When I went to Australia in 1989, I spent some time in Melbourne, and one of the places I visited was the Old Melbourne Gaol; there I saw the death mask (plaster mold of the head after death) of Ned Kelly, infamous Australian bushranger (photo here – may be disturbing though). I didn’t know much about him, other than he was an outlaw, but I assumed he was not a nice person.
Although a fictional account, the True History of the Kelly Gang by Peter Carey paints Kelly in a somewhat different light. The novel is told in the form of a journal written by Ned Kelly to his infant daughter (whom he never met) describing his life from his boyhood to the final standoff that led to his arrest and eventual execution.
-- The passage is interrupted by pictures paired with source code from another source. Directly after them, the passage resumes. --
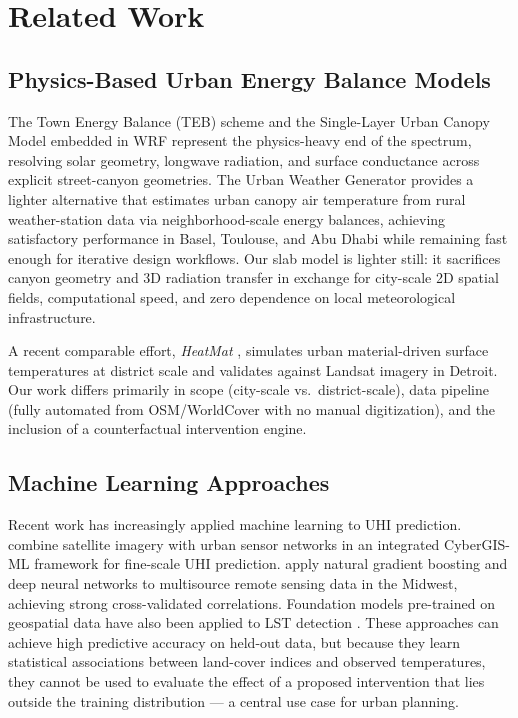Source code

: \documentclass[12pt, letterpaper]{article}
\begin{document}
\section{Related Work}
\label{sec:related}

\subsection{Physics-Based Urban Energy Balance Models}

The Town Energy Balance (TEB) scheme \citep{masson2000physically} and
the Single-Layer Urban Canopy Model \citep{kusaka2001simple} embedded in
WRF represent the physics-heavy end of the spectrum, resolving solar geometry,
longwave radiation, and surface conductance across explicit street-canyon
geometries. The Urban Weather Generator \citep{bueno2013urban} provides a
lighter alternative that estimates urban canopy air temperature from rural
weather-station data via neighborhood-scale energy balances, achieving
satisfactory performance in Basel, Toulouse, and Abu Dhabi while remaining
fast enough for iterative design workflows. Our slab model is lighter still:
it sacrifices canyon geometry and 3D radiation transfer in exchange for
city-scale 2D spatial fields, computational speed, and zero dependence on
local meteorological infrastructure.

A recent comparable effort, \textit{HeatMat} \citep{heatmat2025}, simulates
urban material-driven surface temperatures at district scale and validates
against Landsat imagery in Detroit. Our work differs primarily in scope
(city-scale vs.\ district-scale), data pipeline (fully automated from
OSM/WorldCover with no manual digitization), and the inclusion of a
counterfactual intervention engine.

\subsection{Machine Learning Approaches}

Recent work has increasingly applied machine learning to UHI prediction.
\citet{lyu2022integrated} combine satellite imagery with urban sensor networks
in an integrated CyberGIS-ML framework for fine-scale UHI prediction.
\citet{hoang2025geospatial} apply natural gradient boosting and deep neural
networks to multisource remote sensing data in the Midwest, achieving strong
cross-validated correlations. Foundation models pre-trained on geospatial data
have also been applied to LST detection \citep{bhamjee2024detection}.
These approaches can achieve high predictive accuracy on held-out data,
but because they learn statistical associations between land-cover indices
and observed temperatures, they cannot be used to evaluate the effect of a
proposed intervention that lies outside the training distribution —
a central use case for urban planning.
\end{document}
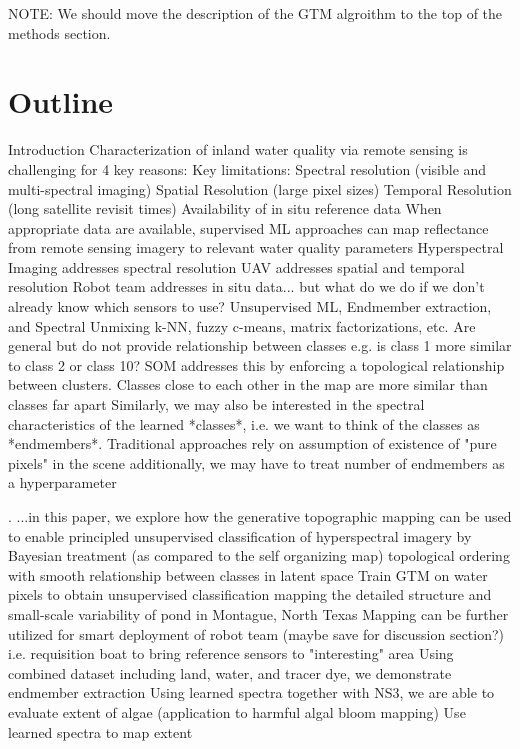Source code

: \documentclass{article}
\begin{document}
NOTE: We should move the description of the GTM algroithm to the top of the methods section.

\section*{Outline}
\begin{outline}[enumerate]
\1 Introduction
    \2 Characterization of inland water quality via remote sensing is challenging for 4 key reasons:
        \3 Key limitations:
            \4 Spectral resolution (visible and multi-spectral imaging)
            \4 Spatial Resolution (large pixel sizes)
            \4 Temporal Resolution (long satellite revisit times)
            \4 Availability of in situ reference data
        \3 When appropriate data are available, supervised ML approaches can map reflectance from remote sensing imagery to relevant water quality parameters
    \2 Hyperspectral Imaging addresses spectral resolution
    \2 UAV addresses spatial and temporal resolution
    \2 Robot team addresses in situ data... but what do we do if we don't already know which sensors to use? 
    \2 Unsupervised ML, Endmember extraction, and Spectral Unmixing
        \3 k-NN, fuzzy c-means, matrix factorizations, etc.
            \4 Are general but do not provide relationship between classes e.g. is class 1 more similar to class 2 or class 10?
        \3 SOM addresses this by enforcing a topological relationship between clusters. Classes close to each other in the map are more similar than classes far apart
        \3 Similarly, we may also be interested in the spectral characteristics of the learned *classes*, i.e. we want to think of the classes as *endmembers*.
            \4 Traditional approaches rely on assumption of existence of "pure pixels" in the scene
            \4 additionally, we may have to treat number of endmembers as a hyperparameter

    \2. ...in this paper, we explore how the generative topographic mapping can be used to
        \3 enable principled unsupervised classification of hyperspectral imagery by
            \4 Bayesian treatment (as compared to the self organizing map)
            \4 topological ordering with smooth relationship between classes in latent space
        \3 Train GTM on water pixels to obtain unsupervised classification mapping the detailed structure and small-scale variability of pond in Montague, North Texas
        \3 Mapping can be further utilized for smart deployment of robot team (maybe save for discussion section?) i.e. requisition boat to bring reference sensors to "interesting" area
        \3 Using combined dataset including land, water, and tracer dye, we demonstrate endmember extraction
        \3 Using learned spectra together with NS3, we are able to evaluate extent of algae (application to harmful algal bloom mapping)
        \3 Use learned spectra to map extent



\end{outline}
\end{document}
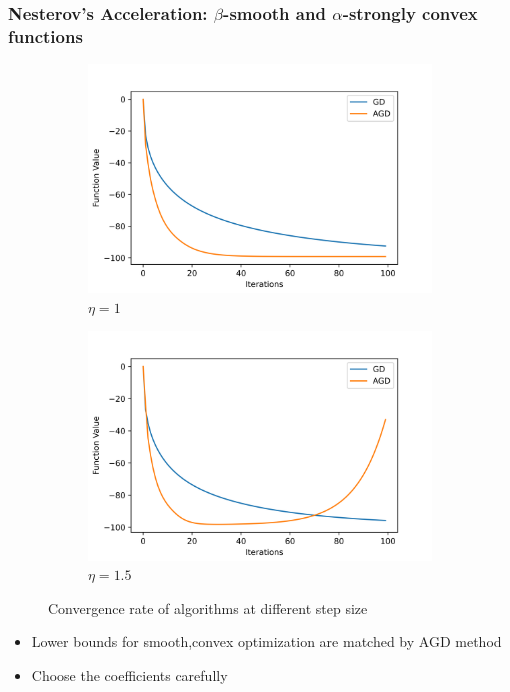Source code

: \begin{frame}
\frametitle{ Nesterov’s Acceleration: $\beta$-smooth and $\alpha$-strongly convex functions}
    \begin{figure}[h!]
    \centering
    \begin{subfigure}{0.49\textwidth}
        \includegraphics[width=\textwidth]{./figures/fig_r1.png}
        \caption{$\eta = 1$}
        \label{fig:first}
    \end{subfigure}
    \hfill
    \begin{subfigure}{0.49\textwidth}
        \includegraphics[width=\textwidth]{./figures/fig_r2.png}
        \caption{$\eta = 1.5$}
        \label{fig:second}
    \end{subfigure}
    \caption{Convergence rate of algorithms at different step size}
    \label{fig:figures}    
    \end{figure}

    \begin{itemize}
        \item Lower bounds for smooth,convex optimization are matched by AGD method

        \item Choose the coefficients carefully
    \end{itemize}
\end{frame}

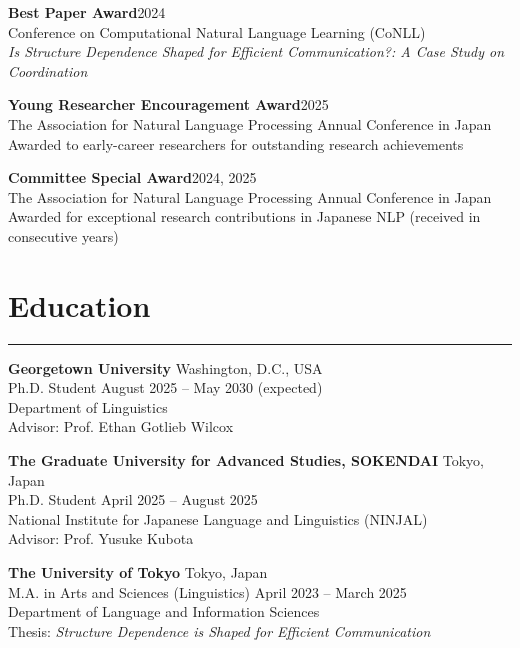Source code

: \documentclass[10pt,a4paper]{article}
\newcommand{\entrygap}{\vspace{6pt}}
\newcommand{\rulegap}{\vspace{6pt}}
\begin{document}
\entrygap

\textbf{Best Paper Award}\hfill{2024} \\
Conference on Computational Natural Language Learning (CoNLL) \\
\textit{Is Structure Dependence Shaped for Efficient Communication?: A Case Study on Coordination}

\entrygap

\textbf{Young Researcher Encouragement Award}\hfill{2025} \\
The Association for Natural Language Processing Annual Conference in Japan \\
Awarded to early-career researchers for outstanding research achievements

\entrygap

\textbf{Committee Special Award}\hfill{2024, 2025} \\
The Association for Natural Language Processing Annual Conference in Japan \\
Awarded for exceptional research contributions in Japanese NLP (received in consecutive years)



\section*{Education}
\hrule
\rulegap

\textbf{Georgetown University}
\hfill{Washington, D.C., USA} \\
Ph.D. Student
\hfill{August 2025 -- May 2030 (expected)} \\
Department of Linguistics \\
Advisor: Prof. Ethan Gotlieb Wilcox


\entrygap

\textbf{The Graduate University for Advanced Studies, SOKENDAI}
\hfill{Tokyo, Japan} \\
Ph.D. Student
\hfill{April 2025 -- August 2025} \\
National Institute for Japanese Language and Linguistics (NINJAL) \\
Advisor: Prof. Yusuke Kubota

\entrygap

\textbf{The University of Tokyo}
\hfill{Tokyo, Japan} \\
M.A. in Arts and Sciences (Linguistics)
\hfill{April 2023 -- March 2025} \\
Department of Language and Information Sciences \\
Thesis: \textit{Structure Dependence is Shaped for Efficient Communication}
\end{document}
The style of the narrative is conversational and colloquial, and to me it showed Ned Kelly as a man who did what he thought was necessary to protect his family, especially his mother and brother Dan who was part of his gang.
The descriptions of the Australian frontier are vivid — the rough lives the settlers had to endure and the lawlessness that prevailed are quite evident and provide background to Ned’s story that make this novel seem more real.
For a non-Aussie like me some of the slang used was a bit confusing, but apart from that I enjoyed this book for its introduction to a colorful piece of Australian history.
Many thanks to Becky at PageTurners, who generously sent me the book as part of her blogiversary celebration.